I don’t think it would be fair to call what I’m doing “watching” football. It’s more a combination of heavy breathing, pacing, arm-flailing, and taking minutes away from the TV to look at pictures of family and friends and remember there is life outside of this game…right? There’s just so much pressure when you get to the play-offs. Only room for the best: the glorious nature of competition!
And oh my gosh! Add “not breathing” to the list. This game (Ravens/Broncos) is killing me!!! This is just awful!!!! I can’t watch! Good time to focus on the smaller screen in front of me. Good time to remember my favorite quote of all time- thank you Patron Saint of Katie Quotes, Anne Lamott- the one that reminds me that despite the outcome of this game, there really is room for all of us on the winner’s podium (And I am REALLY trying to believe that right now!!!)
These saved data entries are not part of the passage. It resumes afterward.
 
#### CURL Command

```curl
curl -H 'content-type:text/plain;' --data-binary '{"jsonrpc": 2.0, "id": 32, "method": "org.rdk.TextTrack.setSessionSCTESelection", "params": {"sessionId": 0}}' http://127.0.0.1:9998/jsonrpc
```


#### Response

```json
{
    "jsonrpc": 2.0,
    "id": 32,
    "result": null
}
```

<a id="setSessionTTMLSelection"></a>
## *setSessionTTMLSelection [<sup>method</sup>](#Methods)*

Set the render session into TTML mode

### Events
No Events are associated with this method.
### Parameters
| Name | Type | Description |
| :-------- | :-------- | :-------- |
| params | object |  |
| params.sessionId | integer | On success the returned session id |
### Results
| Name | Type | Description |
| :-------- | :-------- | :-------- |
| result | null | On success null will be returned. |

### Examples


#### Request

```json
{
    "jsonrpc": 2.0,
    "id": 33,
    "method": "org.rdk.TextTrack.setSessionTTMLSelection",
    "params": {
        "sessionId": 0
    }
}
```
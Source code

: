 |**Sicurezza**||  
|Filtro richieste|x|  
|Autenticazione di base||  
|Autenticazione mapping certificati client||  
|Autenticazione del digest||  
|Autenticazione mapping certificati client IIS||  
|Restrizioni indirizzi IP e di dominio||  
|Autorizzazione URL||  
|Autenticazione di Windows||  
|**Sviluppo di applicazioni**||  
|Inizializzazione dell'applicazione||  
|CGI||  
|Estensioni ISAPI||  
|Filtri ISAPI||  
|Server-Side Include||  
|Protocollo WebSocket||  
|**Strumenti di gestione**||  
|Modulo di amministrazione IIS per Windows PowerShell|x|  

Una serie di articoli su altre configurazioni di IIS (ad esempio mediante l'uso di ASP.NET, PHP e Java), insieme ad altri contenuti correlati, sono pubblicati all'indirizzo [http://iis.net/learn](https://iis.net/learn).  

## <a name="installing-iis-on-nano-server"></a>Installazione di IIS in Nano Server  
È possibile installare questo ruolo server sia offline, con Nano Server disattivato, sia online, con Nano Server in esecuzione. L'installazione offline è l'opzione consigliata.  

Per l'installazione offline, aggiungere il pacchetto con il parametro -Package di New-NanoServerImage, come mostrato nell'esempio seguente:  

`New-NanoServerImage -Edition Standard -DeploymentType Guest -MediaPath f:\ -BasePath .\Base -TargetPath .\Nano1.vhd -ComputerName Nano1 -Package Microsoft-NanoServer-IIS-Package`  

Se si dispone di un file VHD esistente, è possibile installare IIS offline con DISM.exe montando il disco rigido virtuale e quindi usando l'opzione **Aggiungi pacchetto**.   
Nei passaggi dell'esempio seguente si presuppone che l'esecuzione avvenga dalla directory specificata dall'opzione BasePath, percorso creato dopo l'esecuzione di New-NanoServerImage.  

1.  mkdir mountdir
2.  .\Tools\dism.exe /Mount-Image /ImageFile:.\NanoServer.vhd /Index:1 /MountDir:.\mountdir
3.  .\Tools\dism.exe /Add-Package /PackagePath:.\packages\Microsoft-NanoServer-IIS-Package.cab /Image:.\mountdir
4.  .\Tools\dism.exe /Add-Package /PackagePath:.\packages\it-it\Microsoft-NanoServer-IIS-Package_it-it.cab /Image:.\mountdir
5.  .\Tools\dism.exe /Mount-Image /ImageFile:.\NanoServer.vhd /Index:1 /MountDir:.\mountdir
Jealousy always has been my cross, the weakness and woundedness in me that has most often caused me to feel ugly and unlovable, like the Bad Seed. I’ve had many years of recovery and therapy, years filled with intimate and devoted friendships, yet I still struggle. I know that when someone gets a big slice of pie, it doesn’t mean there’s less for me. In fact, I know that there isn’t even a pie, that there’s plenty to go around, enough food and love and air.
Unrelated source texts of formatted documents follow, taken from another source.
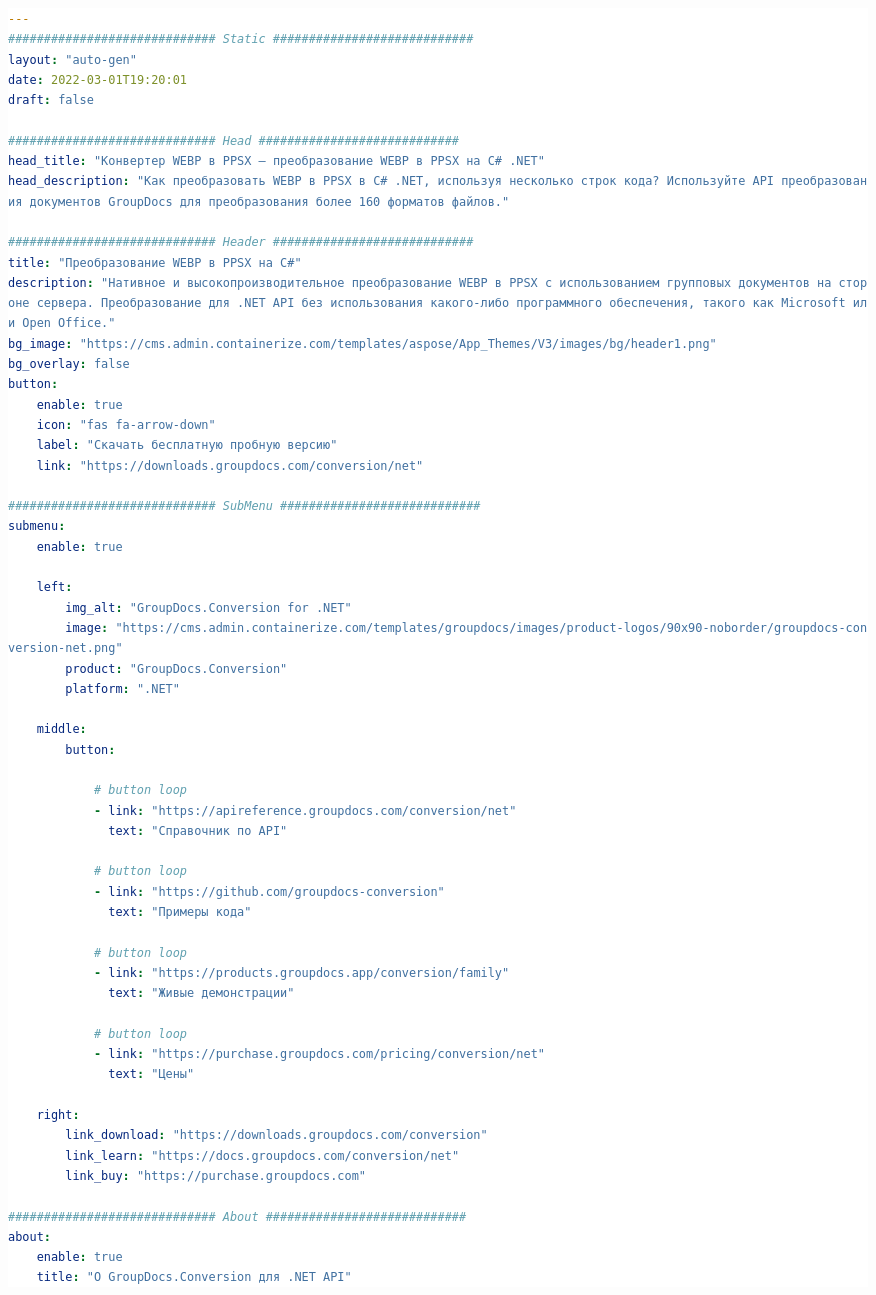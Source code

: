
 ```yaml
---
############################# Static ############################
layout: "auto-gen"
date: 2022-03-01T19:20:01
draft: false

############################# Head ############################
head_title: "Конвертер WEBP в PPSX — преобразование WEBP в PPSX на C# .NET"
head_description: "Как преобразовать WEBP в PPSX в C# .NET, используя несколько строк кода? Используйте API преобразования документов GroupDocs для преобразования более 160 форматов файлов."

############################# Header ############################
title: "Преобразование WEBP в PPSX на C#"
description: "Нативное и высокопроизводительное преобразование WEBP в PPSX с использованием групповых документов на стороне сервера. Преобразование для .NET API без использования какого-либо программного обеспечения, такого как Microsoft или Open Office."
bg_image: "https://cms.admin.containerize.com/templates/aspose/App_Themes/V3/images/bg/header1.png"
bg_overlay: false
button:
    enable: true
    icon: "fas fa-arrow-down"
    label: "Скачать бесплатную пробную версию"
    link: "https://downloads.groupdocs.com/conversion/net"

############################# SubMenu ############################
submenu:
    enable: true

    left:
        img_alt: "GroupDocs.Conversion for .NET"
        image: "https://cms.admin.containerize.com/templates/groupdocs/images/product-logos/90x90-noborder/groupdocs-conversion-net.png"
        product: "GroupDocs.Conversion"
        platform: ".NET"

    middle:
        button:

            # button loop
            - link: "https://apireference.groupdocs.com/conversion/net"
              text: "Справочник по API"

            # button loop
            - link: "https://github.com/groupdocs-conversion"
              text: "Примеры кода"

            # button loop
            - link: "https://products.groupdocs.app/conversion/family"
              text: "Живые демонстрации"

            # button loop
            - link: "https://purchase.groupdocs.com/pricing/conversion/net"
              text: "Цены"

    right:
        link_download: "https://downloads.groupdocs.com/conversion"
        link_learn: "https://docs.groupdocs.com/conversion/net"
        link_buy: "https://purchase.groupdocs.com"

############################# About ############################
about:
    enable: true
    title: "О GroupDocs.Conversion для .NET API"
```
But I don’t believe it for a second.
I secretly believe there’s a pie. I will go to my grave brandishing my fork.
I love this because I too maintain that there is no pie but that we should all have our forks on hand just in case I’m wrong, which is always a huge possibility.
When I am reminded that there’s enough for everyone I think of the incorrigibly outspoken Samaritan woman, arguing with Jesus “there is enough. I’m sure of it. Enough for you and me and us and them.” I think of the audacity it took to turn the whole assumption of The Pie on its head.
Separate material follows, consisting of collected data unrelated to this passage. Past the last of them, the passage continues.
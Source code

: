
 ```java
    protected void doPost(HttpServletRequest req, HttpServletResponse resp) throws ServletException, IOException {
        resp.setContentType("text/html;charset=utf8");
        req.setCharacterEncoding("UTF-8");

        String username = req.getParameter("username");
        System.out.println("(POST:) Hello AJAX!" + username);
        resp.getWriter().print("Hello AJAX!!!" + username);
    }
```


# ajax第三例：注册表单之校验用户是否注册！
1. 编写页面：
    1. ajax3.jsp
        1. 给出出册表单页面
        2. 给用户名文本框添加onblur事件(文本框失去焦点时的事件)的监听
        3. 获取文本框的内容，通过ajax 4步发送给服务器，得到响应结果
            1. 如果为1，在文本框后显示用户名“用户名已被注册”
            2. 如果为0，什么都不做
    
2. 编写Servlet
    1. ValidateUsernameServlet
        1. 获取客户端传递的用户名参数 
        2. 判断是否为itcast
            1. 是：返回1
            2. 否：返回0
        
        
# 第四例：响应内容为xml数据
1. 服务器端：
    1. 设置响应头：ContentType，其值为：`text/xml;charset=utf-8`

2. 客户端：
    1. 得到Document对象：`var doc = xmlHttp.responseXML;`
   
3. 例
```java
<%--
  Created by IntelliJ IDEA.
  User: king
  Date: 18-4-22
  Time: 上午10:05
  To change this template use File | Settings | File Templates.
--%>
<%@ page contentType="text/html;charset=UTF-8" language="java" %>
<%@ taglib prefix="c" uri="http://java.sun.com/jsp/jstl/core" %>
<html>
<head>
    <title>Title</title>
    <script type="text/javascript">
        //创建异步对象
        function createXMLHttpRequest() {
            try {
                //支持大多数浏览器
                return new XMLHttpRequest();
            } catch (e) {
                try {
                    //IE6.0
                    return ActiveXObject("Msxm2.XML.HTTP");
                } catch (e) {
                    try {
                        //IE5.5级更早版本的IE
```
I’m reminded of the people in my life who experience real joy in other people’s joy- the people who don’t see someone else’s celebration as a deposit in their insecurity account- and I am so thankful to have them in my life. The consequence they suffer (which I’m pretty sure is not how they understand it but how I see it!) in their openness to joy is that they also leave themselves open to pain and are usually the first to be with and beside those who are hurting. They were somehow born knowing and accepting that it is impossible to selectively shut off parts of ourselves; to feel the fullness of joy we must be able to dig into the depths of hurt.
Relationship has become such system of exchange. From the very meaningful, “I’ll sacrifice for you if you’ll sacrifice for me” to the really stupid, “I got the bill last time. It’s your turn.” And we believe that this is necessary to maintain the balance, to ration out the slowly dwindling Pie. In the process of keeping things “balanced”, we’re using the accolades and accomplishments of others to deplete our sense of self-worth: the dream internship, the book deal, the ring, the raise, the chance we had been waiting for that went to someone else.
I’m not saying it’s best to deny our feelings and needs. No, I’m not saying we should deny these at all. What I want to know is if there is a moment’s pause between the clarity of our desires and the jealousy of the other’s experience, if we can separate what arises in us from the celebration of another. Because when we don’t do this, when we continue to see every success or disappointment as currency, we’re exhausted. The life is sucked out of us. This is why healthy relationships, the kind that don’t function under the assumption of “only so much for all of us” feel so life giving.
In this season of play-off football and awards shows and the like 28th or something season start up of American Idol, I have to remember to take this dog-eat-dog entertainment lightly and to not buy into the myth they help perpetuate: the myth of The Pie.
Love and truth are precious and renewable resources. Regardless of whether I unpack my fork or not, there is enough now and there always will be.
and side note: RAVENS!!!!!!!!!!!!!!!!